---- Excerpted records

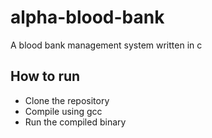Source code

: # alpha-blood-bank
A blood bank management system written in c

## How to run
- Clone the repository
- Compile using gcc
- Run the compiled binary
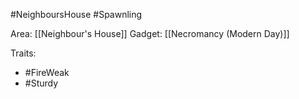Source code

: #NeighboursHouse #Spawnling

Area: [[Neighbour's House]]
Gadget: [[Necromancy (Modern Day)]]

Traits:
- #FireWeak
- #Sturdy 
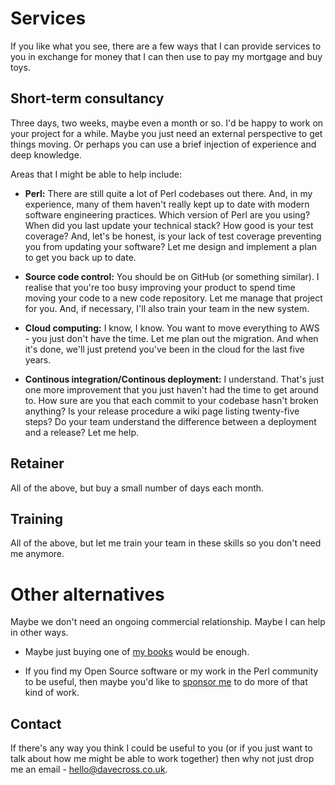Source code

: # Services

If you like what you see, there are a few ways that I can provide services
to you in exchange for money that I can then use to pay my mortgage and
buy toys.

## Short-term consultancy

Three days, two weeks, maybe even a month or so. I'd be happy to work
on your project for a while. Maybe you just need an external perspective
to get things moving. Or perhaps you can use a brief injection of
experience and deep knowledge.

Areas that I might be able to help include:

* **Perl:** There are still quite a lot of Perl codebases out there. And,
in my experience, many of them haven't really kept up to date with modern
software engineering practices. Which version of Perl are you using? When
did you last update your technical stack? How good is your test coverage?
And, let's be honest, is your lack of test coverage preventing you from
updating your software? Let me design and implement a plan to get you back
up to date.

* **Source code control:** You should be on GitHub (or something similar).
I realise that you're too busy improving your product to spend time moving
your code to a new code repository. Let me manage that project for you.
And, if necessary, I'll also train your team in the new system.

* **Cloud computing:** I know, I know. You want to move everything to AWS -
you just don't have the time. Let me plan out the migration. And when it's
done, we'll just pretend you've been in the cloud for the last five years.

* **Continous integration/Continous deployment:** I understand. That's just
one more improvement that you just haven't had the time to get around to.
How sure are you that each commit to your codebase hasn't broken anything?
Is your release procedure a wiki page listing twenty-five steps? Do your
team understand the difference between a deployment and a release? Let
me help.

## Retainer

All of the above, but buy a small number of days each month.

## Training

All of the above, but let me train your team in these skills so you don't
need me anymore.

# Other alternatives

Maybe we don't need an ongoing commercial relationship. Maybe I can help in
other ways.

* Maybe just buying one of [my books](https://davecross.co.uk/books/) would
be enough.

* If you find my Open Source software or my work in the Perl community to
be useful, then maybe you'd like to
[sponsor me](https://github.com/sponsors/davorg) to do more of that kind
of work.

## Contact

If there's any way you think I could be useful to you (or if you just want
to talk about how me might be able to work together) then why not just
drop me an email - [hello@davecross.co.uk](mailto:hello@davecross.co.uk).
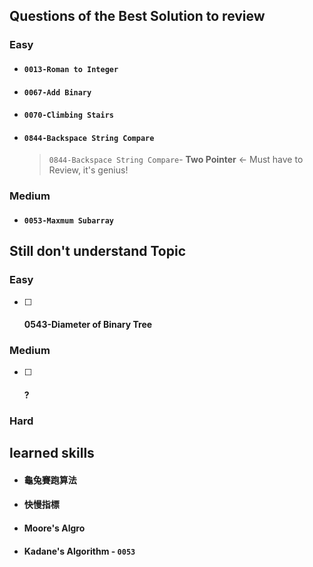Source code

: ## Questions of the Best Solution to review  
### Easy  
* #### `0013-Roman to Integer`  
* #### `0067-Add Binary`  
* #### `0070-Climbing Stairs`
* #### `0844-Backspace String Compare` 
    > `0844-Backspace String Compare`- **Two Pointer** <- Must have to Review, it's genius!  
### Medium  
* #### `0053-Maxmum Subarray`  

## Still don't understand Topic  
### Easy  
- [ ] <h4>0543-Diameter of Binary Tree</h4>  
### Medium  
- [ ] <h4>?</h4>  
### Hard  
  
## learned skills  
  
* #### 龜兔賽跑算法  
* #### 快慢指標  
* #### Moore's Algro  
* #### Kadane's Algorithm - `0053`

--------

◆ **Task brief**: From the data above, copy every line where "experience" appears.

◆ **Reply to the exercise**:
experience and deep knowledge.
in my experience, many of them haven't really kept up to date with modern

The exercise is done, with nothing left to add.